Réponse du Ministère des affaires sociales, de la santé et des droits des femmes publiée le 10/12/2015

Une importante réforme territoriale a été engagée par le chef de l'État visant à transformer pour plusieurs décennies l'architecture territoriale de la République. L'enjeu de cette réforme est une meilleure prise en compte des besoins des citoyens et une organisation plus rationnelle des collectivités locales.
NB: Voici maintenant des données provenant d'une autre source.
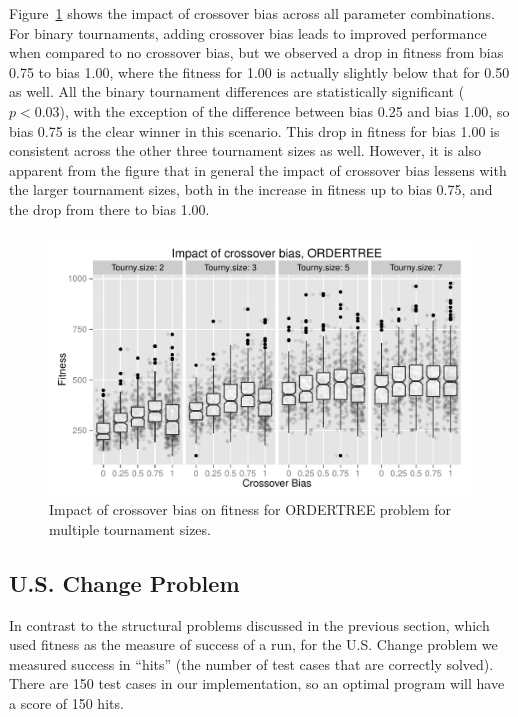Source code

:\documentclass{sig-alternate}
\begin{document}
Figure~\ref{fig:Ordertree_results_all_tournaments_Jan15} shows the impact of crossover bias across all parameter 
combinations. 
For binary tournaments, adding crossover bias leads to improved performance when compared to no crossover bias,
but we observed a drop in fitness from bias 0.75 to
bias 1.00, where the fitness for 1.00 is actually slightly below that for 0.50 as well. All the binary tournament 
differences are
statistically significant ($p < 0.03$), with the exception of the difference between bias 0.25 and bias 1.00, so bias
0.75 is the clear winner in this scenario. This drop in fitness for bias 1.00 is consistent across the other three
tournament sizes as well. However, it is also apparent from the figure that in general the impact of crossover bias
lessens with the larger tournament sizes, both in the increase in fitness up to bias 0.75, and the drop from there to
bias 1.00.

\begin{figure}
\centering
\includegraphics[width=0.45 \textwidth]{Plots/Ordertree_results_all_tournaments_Jan15.pdf}
\caption{Impact of crossover bias on fitness for \mbox{ORDERTREE} problem for multiple tournament sizes.}
\label{fig:Ordertree_results_all_tournaments_Jan15}
\end{figure}

%
%
%
%

\subsection{U.S. Change Problem} \label{sec:USChange}

In contrast to the structural problems discussed in the previous section, which used fitness as the measure of success
of a run, for the U.S. Change problem we measured success in ``hits'' (the number of test cases that are correctly
solved). There are 150 test cases in our implementation, so an optimal program will have a score of 150 hits.
\end{document}
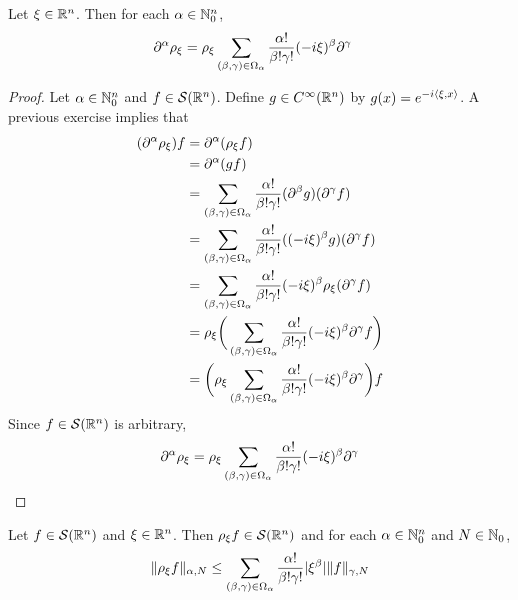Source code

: \documentclass{book}
\begin{document}
	\begin{ex}
		Let $\xi \in \mathbb{R}^n$. Then for each $\alpha \in \mathbb{N}_0^n$,  
		\begin{align*}
			\partial^{\alpha} \rho_{\xi}
			& =   \rho_{\xi}  \sum_{(\beta, \gamma) \in \Omega_{\alpha}} \frac{\alpha!}{\beta! \gamma!} (-i \xi)^{\beta}  \partial^{\gamma} 
		\end{align*}
	\end{ex}
	
	\begin{proof}
		Let $\alpha \in \mathbb{N}_0^n$ and $f \in \mathcal{S}(\mathbb{R}^n)$. Define $g \in C^{\infty}(\mathbb{R}^n)$ by $g(x) = e^{-i \langle \xi, x \rangle}$. A previous exercise implies that 
		\begin{align*}
			(\partial^{\alpha} \rho_{\xi})f
			& = \partial^{\alpha} (\rho_{\xi} f) \\
			& = \partial^{\alpha} (gf) \\
			& = \sum_{(\beta, \gamma) \in \Omega_{\alpha}} \frac{\alpha!}{\beta! \gamma!}( \partial^{\beta} g) (\partial^{\gamma} f) \\
			& = \sum_{(\beta, \gamma) \in \Omega_{\alpha}} \frac{\alpha!}{\beta! \gamma!}((-i \xi)^{\beta} g) (\partial^{\gamma} f) \\
			& = \sum_{(\beta, \gamma) \in \Omega_{\alpha}} \frac{\alpha!}{\beta! \gamma!} (-i \xi)^{\beta} \rho_{\xi}( \partial^{\gamma} f) \\
			& = \rho_{\xi} \bigg( \sum_{(\beta, \gamma) \in \Omega_{\alpha}} \frac{\alpha!}{\beta! \gamma!} (-i \xi)^{\beta}  \partial^{\gamma} f \bigg ) \\
			& = \bigg( \rho_{\xi}  \sum_{(\beta, \gamma) \in \Omega_{\alpha}} \frac{\alpha!}{\beta! \gamma!} (-i \xi)^{\beta}  \partial^{\gamma}  \bigg) f
		\end{align*}
		Since $f \in \mathcal{S}(\mathbb{R}^n)$ is arbitrary, 
		$$\partial^{\alpha} \rho_{\xi} = \rho_{\xi}  \sum_{(\beta, \gamma) \in \Omega_{\alpha}} \frac{\alpha!}{\beta! \gamma!} (-i \xi)^{\beta}  \partial^{\gamma} $$
	\end{proof}

	\begin{ex}
		Let $f \in \mathcal{S}(\mathbb{R}^n)$ and $\xi \in \mathbb{R}^n$. Then $\rho_{\xi} f \in \mathcal{S}(\mathbb{R}^n)$ and for each $\alpha \in \mathbb{N}_0^n$ and $N \in \mathbb{N}_0$, 
		$$\|\rho_{\xi}f\|_{\alpha, N} \leq \sum_{(\beta, \gamma) \in \Omega_{\alpha}} \frac{\alpha!}{\beta! \gamma!} |\xi^{\beta}|  \|f\|_{\gamma, N}$$
	\end{ex}
	
\end{document}
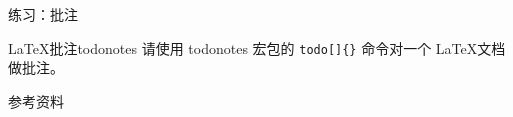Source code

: \documentclass[final]{ctexbeamer}
\begin{document}
\begin{frame}[fragile]
\begin{vertlst}
\end{vertlst}
\end{frame}


\begin{frame}[fragile]{练习：批注}
\begin{Ex}{\LaTeX 批注}{todonotes}
请使用 todonotes 宏包的 \verb+todo[]{}+ 命令对一个 \LaTeX 文档做批注。
\end{Ex}
\end{frame}


\begin{frame}[allowframebreaks]{参考资料}
\printbibliography[heading=none]
\end{frame}
\end{document}
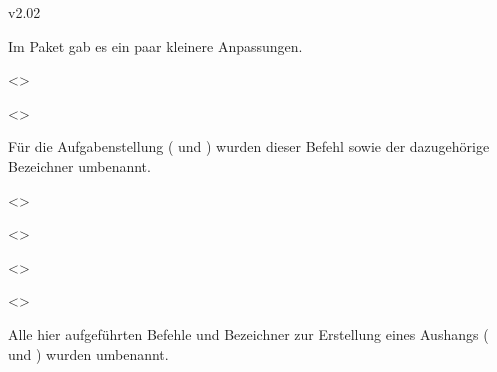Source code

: \begin{Cessations}{v2.02}

\begin{Entity}{}
Im Paket  gab es ein paar kleinere Anpassungen.
\begin{Cessation}
  {}
  <>
\begin{Cessation}
  {}
  <>
\printdeclarationlist

Für die Aufgabenstellung ( und ) wurden 
dieser Befehl sowie der dazugehörige Bezeichner umbenannt.
\end{Cessation}
\end{Cessation}

\begin{Cessation}
  {}
  <>
\begin{Cessation}
  {}
  <>
\begin{Cessation}
  {}
  <>
\begin{Cessation}
  {}
  <>
\printdeclarationlist

Alle hier aufgeführten Befehle und Bezeichner zur Erstellung eines Aushangs 
( und ) wurden umbenannt.
\end{Cessation}
\end{Cessation}
\end{Cessation}
\end{Cessation}
\end{Entity}
\end{Cessations}



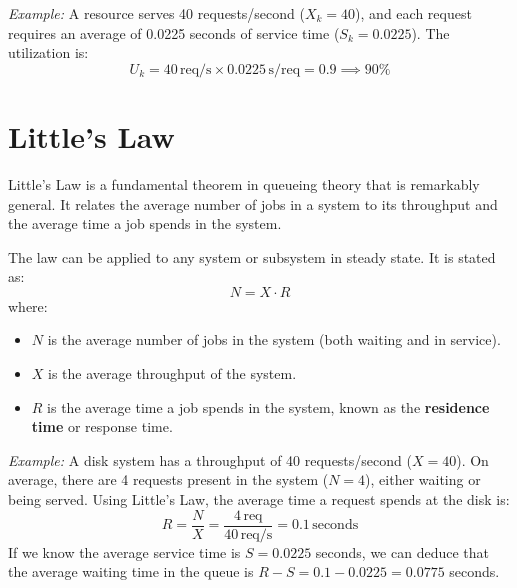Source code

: \textit{Example:} A resource serves 40 requests/second ($X_k = 40$), and each request requires an average of 0.0225 seconds of service time ($S_k = 0.0225$). The utilization is:
\begin{equation*}
    U_k = 40 \, \text{req/s} \times 0.0225 \, \text{s/req} = 0.9 \implies 90\%
\end{equation*}

\section{Little's Law}
Little's Law is a fundamental theorem in queueing theory that is remarkably general. It relates the average number of jobs in a system to its throughput and the average time a job spends in the system.

The law can be applied to any system or subsystem in steady state. It is stated as:
\begin{equation}
    N = X \cdot R
\end{equation}
where:
\begin{itemize}
    \item $N$ is the average number of jobs in the system (both waiting and in service).
    \item $X$ is the average throughput of the system.
    \item $R$ is the average time a job spends in the system, known as the \textbf{residence time} or response time.
\end{itemize}


\textit{Example:} A disk system has a throughput of 40 requests/second ($X = 40$). On average, there are 4 requests present in the system ($N = 4$), either waiting or being served. Using Little's Law, the average time a request spends at the disk is:
\begin{equation*}
    R = \frac{N}{X} = \frac{4 \, \text{req}}{40 \, \text{req/s}} = 0.1 \, \text{seconds}
\end{equation*}
If we know the average service time is $S = 0.0225$ seconds, we can deduce that the average waiting time in the queue is $R - S = 0.1 - 0.0225 = 0.0775$ seconds.

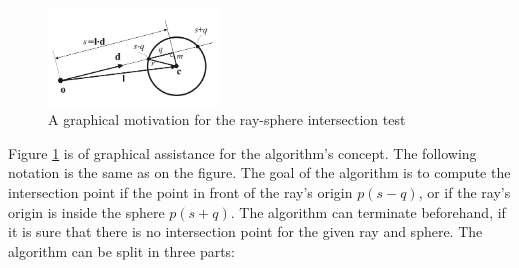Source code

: \documentclass{article}
\begin{document}
\begin{figure} 
    \centering
    \includegraphics[width=0.4\textwidth]{ray_sphere}
    \caption{A graphical motivation for the ray-sphere intersection test}
    \label{fig:raysphere}
\end{figure}

Figure \ref{fig:raysphere} is of graphical assistance for the algorithm's concept. The following notation is the same as on the figure. The goal of the algorithm is to compute the intersection point  if the point in front of the ray's origin $p(s-q)$, or if the ray's origin is inside the sphere $p(s+q)$. The algorithm can terminate beforehand, if it is sure that there is no intersection point for the given ray and sphere. The algorithm can be split in three parts: \cite{realtime_ren}
\end{document}
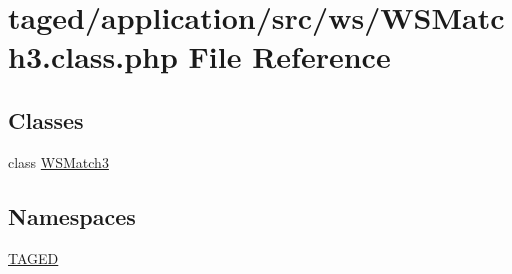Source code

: \hypertarget{_w_s_match3_8class_8php}{}\section{taged/application/src/ws/\+W\+S\+Match3.class.\+php File Reference}
\label{_w_s_match3_8class_8php}
\subsection*{Classes}
\begin{DoxyCompactItemize}
\item 
class \hyperlink{class_w_s_match3}{W\+S\+Match3}
\end{DoxyCompactItemize}
\subsection*{Namespaces}
\begin{DoxyCompactItemize}
\item 
 \hyperlink{namespace_t_a_g_e_d}{T\+A\+G\+ED}
\end{DoxyCompactItemize}
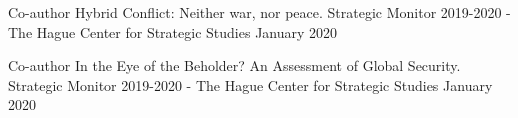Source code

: 

\begin{cventries}

  \cventry
    {Co-author} %
    {Hybrid Conflict: Neither war, nor peace.} %
    {Strategic Monitor 2019-2020 - The Hague Center for Strategic Studies} %
    {January 2020} %

  \cventry
    {Co-author} %
    {In the Eye of the Beholder? An Assessment of Global Security.} %
    {Strategic Monitor 2019-2020 - The Hague Center for Strategic Studies} %
    {January 2020} %

\end{cventries}
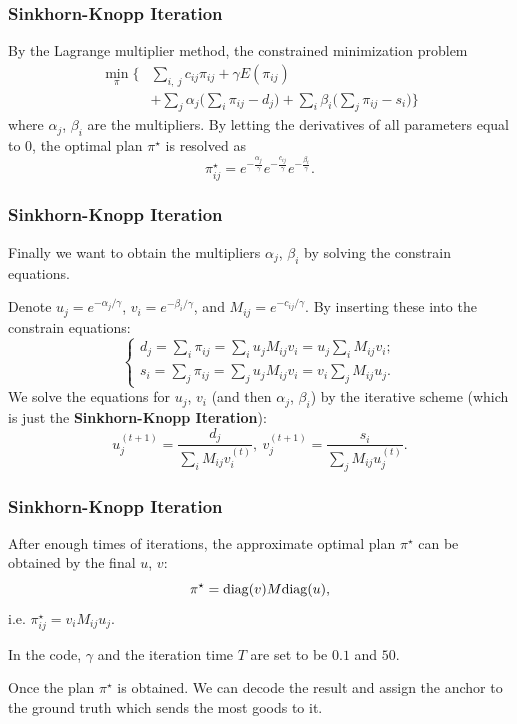 \documentclass[slidetop, mathserif, dvipsnames]{beamer}
\begin{document}
\begin{frame}
    \frametitle{Sinkhorn-Knopp Iteration}

    By the Lagrange multiplier method,
    the constrained minimization problem
    \begin{align*}
        \min_{\pi} \Big\{ & \sum_{i,~j} c_{ij}\pi_{ij}+\gamma E(\pi_{ij}) \\
            & + \sum_j \alpha_j\Big(\sum_i \pi_{ij} - d_j\Big)
            + \sum_i \beta_i \Big(\sum_j \pi_{ij} - s_i\Big)
            \Big\}
    \end{align*}
    where $\alpha_j$, $\beta_i$ are the multipliers.
    By letting the derivatives of all parameters equal to 0,
    the optimal plan $\pi^\star$ is resolved as
    \[
        \pi_{ij}^\star =
        e^{-\frac{\alpha_j}{\gamma}}e^{-\frac{c_{ij}}{\gamma}}
        e^{-\frac{\beta_i}{\gamma}}.
    \]

\end{frame}


\begin{frame}
    \frametitle{Sinkhorn-Knopp Iteration}

    Finally we want to obtain the multipliers $\alpha_j$, $\beta_i$
    by solving the constrain equations.

    \quad 

    Denote $u_j = e^{-\alpha_j/\gamma}$, $v_i = e^{-\beta_i/\gamma}$,
    and $M_{ij} = e^{-c_{ij}/\gamma}$.
    By inserting these into the constrain equations:
    \[
        \begin{cases}
        d_j = \sum_i \pi_{ij} = \sum_i u_jM_{ij}v_i = u_j \sum_i M_{ij}v_i; \\
        s_i = \sum_j \pi_{ij} = \sum_j u_jM_{ij}v_i = v_i \sum_j M_{ij}u_j.
        \end{cases}
    \]
    We solve the equations for $u_j$, $v_i$ (and then $\alpha_j$, $\beta_i$)
    by the iterative scheme (which is just the {\bf Sinkhorn-Knopp Iteration}):
    \[
        u_j^{(t+1)} = \dfrac{d_j}{\sum_i M_{ij}v_i^{(t)}},~
        v_j^{(t+1)} = \dfrac{s_i}{\sum_j M_{ij}u_j^{(t)}}.
    \]

\end{frame}

\begin{frame}
    \frametitle{Sinkhorn-Knopp Iteration}

    After enough times of iterations,
    the approximate optimal plan $\pi^\star$
    can be obtained by the final $u$, $v$:
    \[
        \pi^\star = {\rm diag}(v) M {\rm diag}(u),
    \]
    i.e. $\pi_{ij}^\star = v_iM_{ij}u_j$.

    \quad

    In the code, $\gamma$ and the iteration time $T$ are set to be $0.1$ and $50$.

    \quad 

    Once the plan $\pi^\star$ is obtained. We can decode the result and
    assign the anchor to the ground truth which sends the most goods to it.
\end{frame}
\end{document}
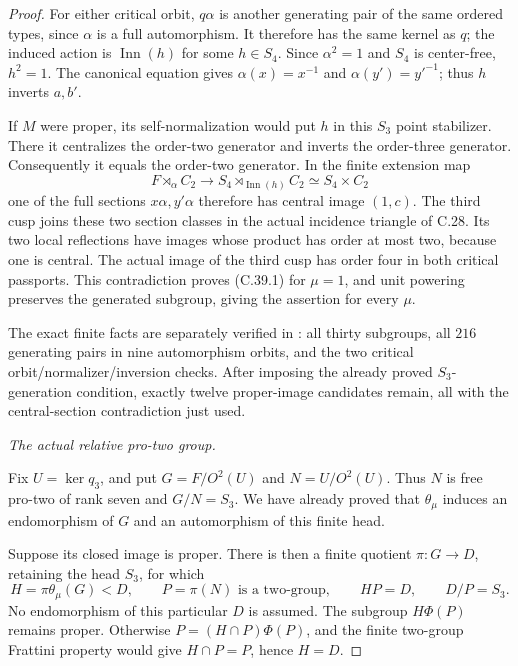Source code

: \begin{proof}
For either critical orbit, \(q\alpha\) is another generating
pair of the same ordered types, since \(\alpha\) is a full
automorphism. It therefore has the same kernel as \(q\);
the induced action is \(\operatorname{Inn}(h)\) for some
\(h\in S_4\). Since \(\alpha^2=1\) and \(S_4\) is
center-free, \(h^2=1\). The canonical equation gives
\(\alpha(x)=x^{-1}\) and \(\alpha(y')=y'^{-1}\);
thus \(h\) inverts \(a,b'\).

If \(M\) were proper, its self-normalization would put
\(h\) in this \(S_3\) point stabilizer. There it
centralizes the order-two generator and inverts the
order-three generator. Consequently it equals the
order-two generator. In the finite extension map
\[
 F\rtimes_\alpha C_2\longrightarrow
 S_4\rtimes_{\operatorname{Inn}(h)}C_2
                   \simeq S_4\times C_2
\]
one of the full sections \(x\alpha,y'\alpha\) therefore
has central image \((1,c)\). The third cusp joins these
two section classes in the actual incidence triangle
of C.28. Its two local reflections have images whose
product has order at most two, because one is central.
The actual image of the third cusp has order four in
both critical passports. This contradiction proves
(C.39.1) for \(\mu=1\), and unit powering preserves the
generated subgroup, giving the assertion for every \(\mu\).

The exact finite facts are separately verified in
: all thirty subgroups,
all \(216\) generating pairs in nine automorphism orbits,
and the two critical orbit/normalizer/inversion checks.
After imposing the already proved \(S_3\)-generation
condition, exactly twelve proper-image candidates remain,
all with the central-section contradiction just used.

\emph{The actual relative pro-two group.}\par
Fix \(U=\ker q_3\), and put \(G=F/O^2(U)\) and
\(N=U/O^2(U)\). Thus \(N\) is free pro-two of rank
seven and \(G/N=S_3\). We have already proved that
\(\theta_\mu\) induces an endomorphism of \(G\) and
an automorphism of this finite head.

Suppose its closed image is proper. There is then a
finite quotient \(\pi:G\to D\), retaining the head
\(S_3\), for which
\[
 H=\pi\theta_\mu(G)<D,\qquad P=\pi(N)\text{ is a two-group},
 \qquad HP=D,\qquad D/P=S_3.
\]
No endomorphism of this particular \(D\) is assumed.
The subgroup \(H\Phi(P)\) remains proper. Otherwise
\(P=(H\cap P)\Phi(P)\), and the finite two-group
Frattini property would give \(H\cap P=P\), hence
\(H=D\).


\end{proof}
Un premier volet a déjà été ouvert en janvier 2014 avec la loi dite de modernisation de l'action publique territoriale et d'affirmation des métropoles. Le deuxième volet de la réforme territoriale vise à réduire le nombre de régions en métropole de vingt-deux à treize. Les députés ont adopté définitivement la carte à treize régions. Les nouvelles régions disposeront de compétences stratégiques élargies : croissance des entreprises ; politiques de formation et d'emploi, transports, gestion des lycées et collèges, aménagement et grandes infrastructures. Enfin, un troisième volet s'est traduit sur la loi du 7 août 2015 portant nouvelle organisation territoriale de la République. Le texte supprime la clause générale de compétence pour les départements et les régions afin d'éviter les doublons et les enchevêtrements de compétences entre collectivités. Dans cette clarification des compétences, le département reste responsable des compétences de solidarité dont les politiques relatives à la protection de l'enfance et à l'adoption.